The BDC Industry’s Dirty Secret is Not Leverage — It's the Fee Structure
If you want to understand what is broken in many BDCs, start with the fee structure.
Many investors assume a listed credit vehicle is broadly aligned with them: if shareholders do well, the manager does too. But that is not how most BDCs are built.
Unlike a typical credit fund, many BDCs pay their manager in three ways: a management fee, an incentive fee on income, and a separate incentive fee on capital gains. Critically, those incentive fee components are independent of one another. In other words, a manager can continue collecting incentive compensation on interest income even while shareholders are suffering heavy losses.
It gets worse.
The management fee is often charged on total assets, including assets purchased with borrowed money, rather than simply on shareholder equity.

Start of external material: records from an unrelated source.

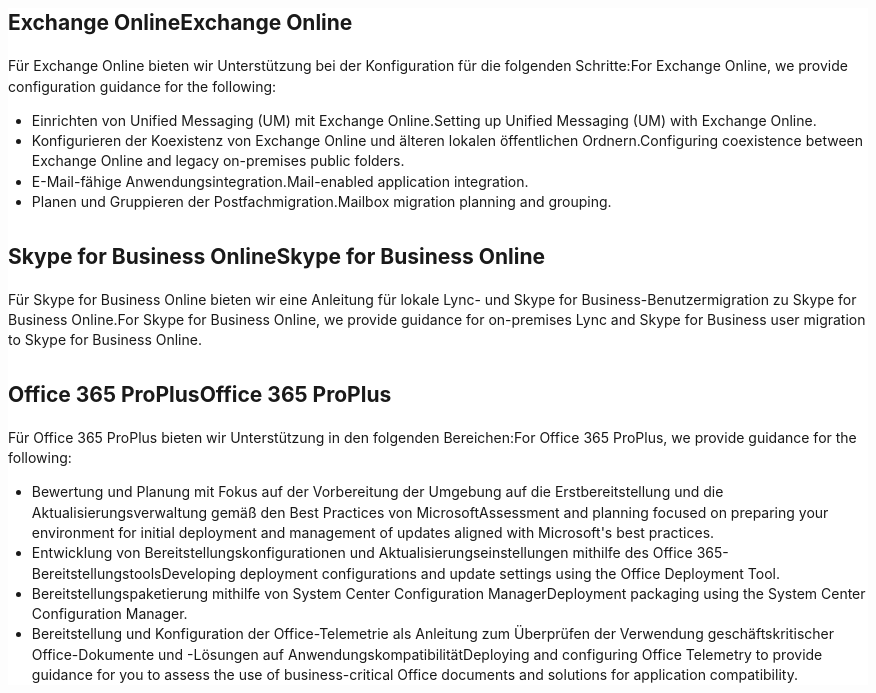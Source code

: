 ## <a name="exchange-online"></a><span data-ttu-id="a1dc3-110">Exchange Online</span><span class="sxs-lookup"><span data-stu-id="a1dc3-110">Exchange Online</span></span>

<span data-ttu-id="a1dc3-111">Für Exchange Online bieten wir Unterstützung bei der Konfiguration für die folgenden Schritte:</span><span class="sxs-lookup"><span data-stu-id="a1dc3-111">For Exchange Online, we provide configuration guidance for the following:</span></span>
- <span data-ttu-id="a1dc3-112">Einrichten von Unified Messaging (UM) mit Exchange Online.</span><span class="sxs-lookup"><span data-stu-id="a1dc3-112">Setting up Unified Messaging (UM) with Exchange Online.</span></span>
- <span data-ttu-id="a1dc3-113">Konfigurieren der Koexistenz von Exchange Online und älteren lokalen öffentlichen Ordnern.</span><span class="sxs-lookup"><span data-stu-id="a1dc3-113">Configuring coexistence between Exchange Online and legacy on-premises public folders.</span></span>
- <span data-ttu-id="a1dc3-114">E-Mail-fähige Anwendungsintegration.</span><span class="sxs-lookup"><span data-stu-id="a1dc3-114">Mail-enabled application integration.</span></span> 
- <span data-ttu-id="a1dc3-115">Planen und Gruppieren der Postfachmigration.</span><span class="sxs-lookup"><span data-stu-id="a1dc3-115">Mailbox migration planning and grouping.</span></span>
    
## <a name="skype-for-business-online"></a><span data-ttu-id="a1dc3-116">Skype for Business Online</span><span class="sxs-lookup"><span data-stu-id="a1dc3-116">Skype for Business Online</span></span>

<span data-ttu-id="a1dc3-117">Für Skype for Business Online bieten wir eine Anleitung für lokale Lync- und Skype for Business-Benutzermigration zu Skype for Business Online.</span><span class="sxs-lookup"><span data-stu-id="a1dc3-117">For Skype for Business Online, we provide guidance for on-premises Lync and Skype for Business user migration to Skype for Business Online.</span></span>
  
## <a name="office-365-proplus"></a><span data-ttu-id="a1dc3-118">Office 365 ProPlus</span><span class="sxs-lookup"><span data-stu-id="a1dc3-118">Office 365 ProPlus</span></span>

<span data-ttu-id="a1dc3-119">Für Office 365 ProPlus bieten wir Unterstützung in den folgenden Bereichen:</span><span class="sxs-lookup"><span data-stu-id="a1dc3-119">For Office 365 ProPlus, we provide guidance for the following:</span></span> 
- <span data-ttu-id="a1dc3-120">Bewertung und Planung mit Fokus auf der Vorbereitung der Umgebung auf die Erstbereitstellung und die Aktualisierungsverwaltung gemäß den Best Practices von Microsoft</span><span class="sxs-lookup"><span data-stu-id="a1dc3-120">Assessment and planning focused on preparing your environment for initial deployment and management of updates aligned with Microsoft's best practices.</span></span> 
- <span data-ttu-id="a1dc3-121">Entwicklung von Bereitstellungskonfigurationen und Aktualisierungseinstellungen mithilfe des Office 365-Bereitstellungstools</span><span class="sxs-lookup"><span data-stu-id="a1dc3-121">Developing deployment configurations and update settings using the Office Deployment Tool.</span></span> 
- <span data-ttu-id="a1dc3-122">Bereitstellungspaketierung mithilfe von System Center Configuration Manager</span><span class="sxs-lookup"><span data-stu-id="a1dc3-122">Deployment packaging using the System Center Configuration Manager.</span></span>  
- <span data-ttu-id="a1dc3-123">Bereitstellung und Konfiguration der Office-Telemetrie als Anleitung zum Überprüfen der Verwendung geschäftskritischer Office-Dokumente und -Lösungen auf Anwendungskompatibilität</span><span class="sxs-lookup"><span data-stu-id="a1dc3-123">Deploying and configuring Office Telemetry to provide guidance for you to assess the use of business-critical Office documents and solutions for application compatibility.</span></span>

That creates a strong incentive for the manager to expand the balance sheet through leverage.
And leverage is far from trivial in this sector: qualifying BDCs can operate with asset coverage of 150%. Recent market snapshots show public BDC leverage averaging roughly 1.0x debt-to-equity, with several large platforms running materially above that level.
The chart says it all.

Over the past three years, this BDC manager earned a management fee averaging 4.3% per annum of shareholder equity, plus another 1.7% per annum in income incentive fees — more than 18% in aggregate — while shareholders lost roughly 42% on a total return basis.
The result? Investors down by nearly half while the manager got paid $629 million in fees.
Sound investing starts with alignment of interest. When the manager is paid on assets, paid on income, and still able to earn while shareholder capital is being destroyed, that alignment is badly compromised.
I'm not suggesting every BDC is a bad investment or that asset managers shouldn't receive a fair wage.
However, investors should stop looking only at dividend yields and discounts to NAV and start asking a more important question: who is the structure really designed to enrich?
The problem is not that the incentives are imperfect. It is that they are working exactly as intended.